+++ Supplied data +++

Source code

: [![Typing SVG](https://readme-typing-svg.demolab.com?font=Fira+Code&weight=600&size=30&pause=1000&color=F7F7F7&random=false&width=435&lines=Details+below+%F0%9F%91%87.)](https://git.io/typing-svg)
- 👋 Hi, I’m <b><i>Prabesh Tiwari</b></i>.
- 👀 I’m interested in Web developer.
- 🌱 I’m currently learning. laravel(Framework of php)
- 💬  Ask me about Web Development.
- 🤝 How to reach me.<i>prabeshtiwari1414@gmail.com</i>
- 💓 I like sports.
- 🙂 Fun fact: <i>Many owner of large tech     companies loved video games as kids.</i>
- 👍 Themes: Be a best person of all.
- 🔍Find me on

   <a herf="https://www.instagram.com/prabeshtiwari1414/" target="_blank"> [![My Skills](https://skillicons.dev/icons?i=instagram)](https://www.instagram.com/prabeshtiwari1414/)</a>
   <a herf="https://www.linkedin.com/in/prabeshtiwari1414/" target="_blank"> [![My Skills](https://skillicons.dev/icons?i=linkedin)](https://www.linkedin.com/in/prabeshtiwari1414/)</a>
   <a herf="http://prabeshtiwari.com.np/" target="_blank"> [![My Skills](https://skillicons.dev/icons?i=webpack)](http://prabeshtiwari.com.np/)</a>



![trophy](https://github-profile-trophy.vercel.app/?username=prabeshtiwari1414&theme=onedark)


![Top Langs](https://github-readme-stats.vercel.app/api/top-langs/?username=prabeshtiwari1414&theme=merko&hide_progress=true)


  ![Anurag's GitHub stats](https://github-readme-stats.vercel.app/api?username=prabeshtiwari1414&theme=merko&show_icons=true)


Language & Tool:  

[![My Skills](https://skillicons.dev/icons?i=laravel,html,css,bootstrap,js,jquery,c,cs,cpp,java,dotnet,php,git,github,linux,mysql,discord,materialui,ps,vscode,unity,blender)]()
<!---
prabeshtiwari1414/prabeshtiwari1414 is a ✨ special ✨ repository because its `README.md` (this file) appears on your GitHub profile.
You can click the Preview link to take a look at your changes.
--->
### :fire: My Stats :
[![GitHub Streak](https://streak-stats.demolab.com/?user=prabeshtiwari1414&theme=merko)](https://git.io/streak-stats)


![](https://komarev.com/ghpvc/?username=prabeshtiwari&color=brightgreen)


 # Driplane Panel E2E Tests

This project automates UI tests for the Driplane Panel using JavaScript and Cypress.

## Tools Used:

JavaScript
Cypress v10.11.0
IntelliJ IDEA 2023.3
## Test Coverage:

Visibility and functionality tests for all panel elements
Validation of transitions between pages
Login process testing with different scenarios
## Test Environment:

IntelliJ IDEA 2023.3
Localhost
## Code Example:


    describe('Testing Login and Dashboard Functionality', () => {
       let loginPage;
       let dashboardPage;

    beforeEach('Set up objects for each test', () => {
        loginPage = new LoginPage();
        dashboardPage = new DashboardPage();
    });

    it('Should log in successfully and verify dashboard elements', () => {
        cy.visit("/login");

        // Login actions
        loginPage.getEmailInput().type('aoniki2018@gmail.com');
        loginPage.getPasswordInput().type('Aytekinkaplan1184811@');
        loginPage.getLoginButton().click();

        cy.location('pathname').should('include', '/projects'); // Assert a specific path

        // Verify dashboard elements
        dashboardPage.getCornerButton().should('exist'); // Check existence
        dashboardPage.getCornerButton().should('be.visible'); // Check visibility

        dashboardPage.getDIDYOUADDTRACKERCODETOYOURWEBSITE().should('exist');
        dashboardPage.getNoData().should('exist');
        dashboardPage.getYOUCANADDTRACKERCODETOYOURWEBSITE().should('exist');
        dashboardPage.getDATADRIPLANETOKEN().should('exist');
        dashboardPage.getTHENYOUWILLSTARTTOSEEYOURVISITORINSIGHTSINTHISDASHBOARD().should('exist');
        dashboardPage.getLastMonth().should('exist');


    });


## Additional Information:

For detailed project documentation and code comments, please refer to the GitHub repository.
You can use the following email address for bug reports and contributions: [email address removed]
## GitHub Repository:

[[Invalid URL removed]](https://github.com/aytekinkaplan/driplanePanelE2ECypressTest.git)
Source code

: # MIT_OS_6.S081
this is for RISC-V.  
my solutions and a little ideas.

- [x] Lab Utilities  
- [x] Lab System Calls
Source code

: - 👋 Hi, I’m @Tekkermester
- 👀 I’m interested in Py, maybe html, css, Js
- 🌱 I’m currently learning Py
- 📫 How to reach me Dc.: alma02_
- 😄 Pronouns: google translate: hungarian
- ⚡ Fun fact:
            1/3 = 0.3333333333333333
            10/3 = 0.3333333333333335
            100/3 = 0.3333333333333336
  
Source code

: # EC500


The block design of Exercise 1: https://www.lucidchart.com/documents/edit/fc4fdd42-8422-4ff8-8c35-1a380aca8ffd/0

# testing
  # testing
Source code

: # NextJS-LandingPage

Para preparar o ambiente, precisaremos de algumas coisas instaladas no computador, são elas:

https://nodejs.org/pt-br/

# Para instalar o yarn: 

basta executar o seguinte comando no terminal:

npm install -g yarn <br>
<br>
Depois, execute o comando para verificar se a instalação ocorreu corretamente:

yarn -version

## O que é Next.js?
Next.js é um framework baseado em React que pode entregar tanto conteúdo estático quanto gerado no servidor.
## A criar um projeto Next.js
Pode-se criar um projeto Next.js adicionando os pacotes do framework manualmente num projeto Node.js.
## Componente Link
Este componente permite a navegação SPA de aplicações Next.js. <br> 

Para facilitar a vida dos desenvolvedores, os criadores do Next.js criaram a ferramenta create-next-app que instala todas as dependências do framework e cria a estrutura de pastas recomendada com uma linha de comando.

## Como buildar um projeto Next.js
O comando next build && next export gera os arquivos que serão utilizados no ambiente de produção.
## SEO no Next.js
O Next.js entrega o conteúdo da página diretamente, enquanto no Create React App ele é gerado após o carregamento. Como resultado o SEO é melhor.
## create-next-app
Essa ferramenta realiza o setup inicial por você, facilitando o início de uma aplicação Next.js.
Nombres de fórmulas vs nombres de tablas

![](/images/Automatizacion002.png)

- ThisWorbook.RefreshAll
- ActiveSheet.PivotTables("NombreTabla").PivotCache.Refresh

+++
+++ Supplied data +++

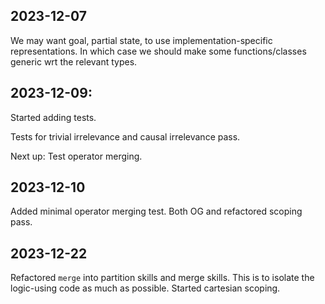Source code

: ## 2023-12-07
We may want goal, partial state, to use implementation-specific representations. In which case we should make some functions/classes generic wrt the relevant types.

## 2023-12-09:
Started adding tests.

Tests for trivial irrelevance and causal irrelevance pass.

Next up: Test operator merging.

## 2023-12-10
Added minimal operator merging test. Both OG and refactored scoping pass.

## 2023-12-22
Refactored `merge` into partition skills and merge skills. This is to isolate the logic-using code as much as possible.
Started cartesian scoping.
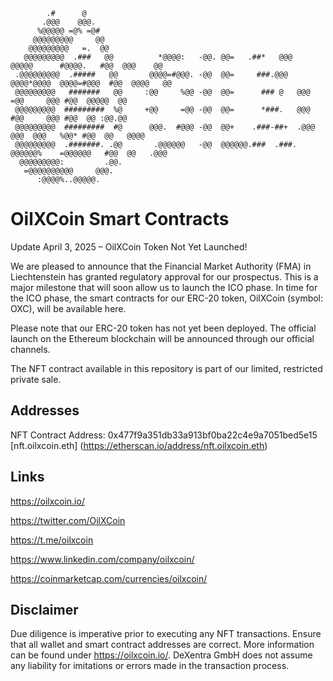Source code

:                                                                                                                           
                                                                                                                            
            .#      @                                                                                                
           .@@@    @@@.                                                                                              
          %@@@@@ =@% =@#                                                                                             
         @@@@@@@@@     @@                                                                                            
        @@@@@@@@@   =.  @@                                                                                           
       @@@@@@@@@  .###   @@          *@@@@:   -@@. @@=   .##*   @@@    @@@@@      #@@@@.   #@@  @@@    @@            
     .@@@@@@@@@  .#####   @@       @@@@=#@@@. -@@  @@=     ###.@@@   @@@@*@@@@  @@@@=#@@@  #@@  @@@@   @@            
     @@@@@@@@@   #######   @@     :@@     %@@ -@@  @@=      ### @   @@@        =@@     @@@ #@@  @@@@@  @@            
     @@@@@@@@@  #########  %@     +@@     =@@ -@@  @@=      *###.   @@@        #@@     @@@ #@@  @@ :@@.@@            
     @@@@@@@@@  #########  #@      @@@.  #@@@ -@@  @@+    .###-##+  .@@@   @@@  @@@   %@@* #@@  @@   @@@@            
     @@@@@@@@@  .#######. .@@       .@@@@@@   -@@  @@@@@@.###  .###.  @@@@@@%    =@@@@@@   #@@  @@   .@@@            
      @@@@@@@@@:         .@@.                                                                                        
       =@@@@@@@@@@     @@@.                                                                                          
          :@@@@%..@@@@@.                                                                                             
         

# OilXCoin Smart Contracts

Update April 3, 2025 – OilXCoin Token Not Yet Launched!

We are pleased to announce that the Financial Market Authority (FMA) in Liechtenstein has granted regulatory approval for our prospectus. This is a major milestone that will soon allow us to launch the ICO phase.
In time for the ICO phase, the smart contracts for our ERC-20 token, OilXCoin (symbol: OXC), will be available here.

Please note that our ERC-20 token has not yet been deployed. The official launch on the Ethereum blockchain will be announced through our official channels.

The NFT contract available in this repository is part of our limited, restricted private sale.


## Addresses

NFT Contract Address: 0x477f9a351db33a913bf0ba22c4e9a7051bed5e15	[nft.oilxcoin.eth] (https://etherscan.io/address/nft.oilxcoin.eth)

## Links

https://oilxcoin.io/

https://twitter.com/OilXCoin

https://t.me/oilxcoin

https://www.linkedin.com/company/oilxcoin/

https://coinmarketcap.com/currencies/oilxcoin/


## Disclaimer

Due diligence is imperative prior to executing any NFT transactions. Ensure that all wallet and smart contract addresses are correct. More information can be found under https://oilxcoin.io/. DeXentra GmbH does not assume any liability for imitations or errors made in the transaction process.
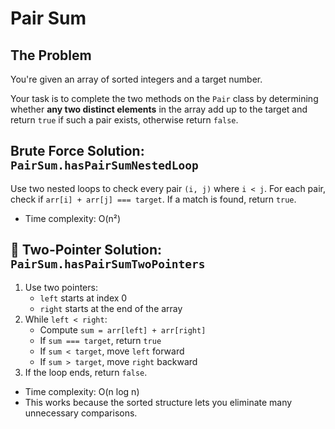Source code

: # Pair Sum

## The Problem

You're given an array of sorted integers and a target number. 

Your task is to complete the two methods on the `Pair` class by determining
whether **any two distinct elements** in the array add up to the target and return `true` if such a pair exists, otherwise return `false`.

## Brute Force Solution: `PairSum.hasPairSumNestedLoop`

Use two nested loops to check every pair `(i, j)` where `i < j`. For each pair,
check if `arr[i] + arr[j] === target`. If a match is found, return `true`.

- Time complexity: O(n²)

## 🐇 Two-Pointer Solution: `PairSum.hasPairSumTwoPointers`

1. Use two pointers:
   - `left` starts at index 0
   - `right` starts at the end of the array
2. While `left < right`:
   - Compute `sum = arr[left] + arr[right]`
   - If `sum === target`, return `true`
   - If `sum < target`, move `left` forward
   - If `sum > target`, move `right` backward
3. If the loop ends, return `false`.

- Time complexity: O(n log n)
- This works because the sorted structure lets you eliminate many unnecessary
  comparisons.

+++

Prompt » Determine the number of lines in the entries that contain the word "PairSum". Give that number and nothing more.

Response to the task » 2